GIVEN DATA section start

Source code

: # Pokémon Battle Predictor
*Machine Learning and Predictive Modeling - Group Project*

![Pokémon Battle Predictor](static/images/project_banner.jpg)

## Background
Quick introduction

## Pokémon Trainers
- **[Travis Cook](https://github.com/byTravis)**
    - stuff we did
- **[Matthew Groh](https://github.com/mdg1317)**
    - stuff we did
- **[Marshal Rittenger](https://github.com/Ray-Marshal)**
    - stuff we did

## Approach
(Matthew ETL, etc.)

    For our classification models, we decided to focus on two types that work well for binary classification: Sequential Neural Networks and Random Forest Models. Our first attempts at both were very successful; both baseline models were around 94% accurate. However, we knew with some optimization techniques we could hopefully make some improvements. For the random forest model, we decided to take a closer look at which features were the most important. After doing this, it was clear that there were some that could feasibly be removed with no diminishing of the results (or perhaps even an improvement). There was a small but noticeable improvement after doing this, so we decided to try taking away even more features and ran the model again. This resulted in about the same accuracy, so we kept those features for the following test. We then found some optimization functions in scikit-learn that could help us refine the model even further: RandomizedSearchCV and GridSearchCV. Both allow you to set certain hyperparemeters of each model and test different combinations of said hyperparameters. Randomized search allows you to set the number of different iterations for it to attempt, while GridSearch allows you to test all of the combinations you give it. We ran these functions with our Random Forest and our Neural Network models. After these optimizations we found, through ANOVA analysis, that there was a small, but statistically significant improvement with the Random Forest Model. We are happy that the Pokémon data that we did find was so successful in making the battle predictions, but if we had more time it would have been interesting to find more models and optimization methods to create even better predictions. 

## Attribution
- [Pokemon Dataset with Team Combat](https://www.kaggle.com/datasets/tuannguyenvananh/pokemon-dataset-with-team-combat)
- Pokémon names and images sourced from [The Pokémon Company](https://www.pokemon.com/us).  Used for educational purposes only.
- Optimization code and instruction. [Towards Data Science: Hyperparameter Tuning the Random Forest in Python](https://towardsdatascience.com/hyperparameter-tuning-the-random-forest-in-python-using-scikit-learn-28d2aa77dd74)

GIVEN DATA section end

→ **WHAT YOU NEED TO DO**
Each line above needs to be output again, exactly as shown.

→ **WRITTEN SOLUTION**
Source code

: # Pokémon Battle Predictor
*Machine Learning and Predictive Modeling - Group Project*

![Pokémon Battle Predictor](static/images/project_banner.jpg)

## Background
Quick introduction

## Pokémon Trainers
- **[Travis Cook](https://github.com/byTravis)**
    - stuff we did
- **[Matthew Groh](https://github.com/mdg1317)**
    - stuff we did
- **[Marshal Rittenger](https://github.com/Ray-Marshal)**
    - stuff we did

## Approach
(Matthew ETL, etc.)

    For our classification models, we decided to focus on two types that work well for binary classification: Sequential Neural Networks and Random Forest Models. Our first attempts at both were very successful; both baseline models were around 94% accurate. However, we knew with some optimization techniques we could hopefully make some improvements. For the random forest model, we decided to take a closer look at which features were the most important. After doing this, it was clear that there were some that could feasibly be removed with no diminishing of the results (or perhaps even an improvement). There was a small but noticeable improvement after doing this, so we decided to try taking away even more features and ran the model again. This resulted in about the same accuracy, so we kept those features for the following test. We then found some optimization functions in scikit-learn that could help us refine the model even further: RandomizedSearchCV and GridSearchCV. Both allow you to set certain hyperparemeters of each model and test different combinations of said hyperparameters. Randomized search allows you to set the number of different iterations for it to attempt, while GridSearch allows you to test all of the combinations you give it. We ran these functions with our Random Forest and our Neural Network models. After these optimizations we found, through ANOVA analysis, that there was a small, but statistically significant improvement with the Random Forest Model. We are happy that the Pokémon data that we did find was so successful in making the battle predictions, but if we had more time it would have been interesting to find more models and optimization methods to create even better predictions. 

## Attribution
- [Pokemon Dataset with Team Combat](https://www.kaggle.com/datasets/tuannguyenvananh/pokemon-dataset-with-team-combat)
- Pokémon names and images sourced from [The Pokémon Company](https://www.pokemon.com/us).  Used for educational purposes only.
- Optimization code and instruction. [Towards Data Science: Hyperparameter Tuning the Random Forest in Python](https://towardsdatascience.com/hyperparameter-tuning-the-random-forest-in-python-using-scikit-learn-28d2aa77dd74)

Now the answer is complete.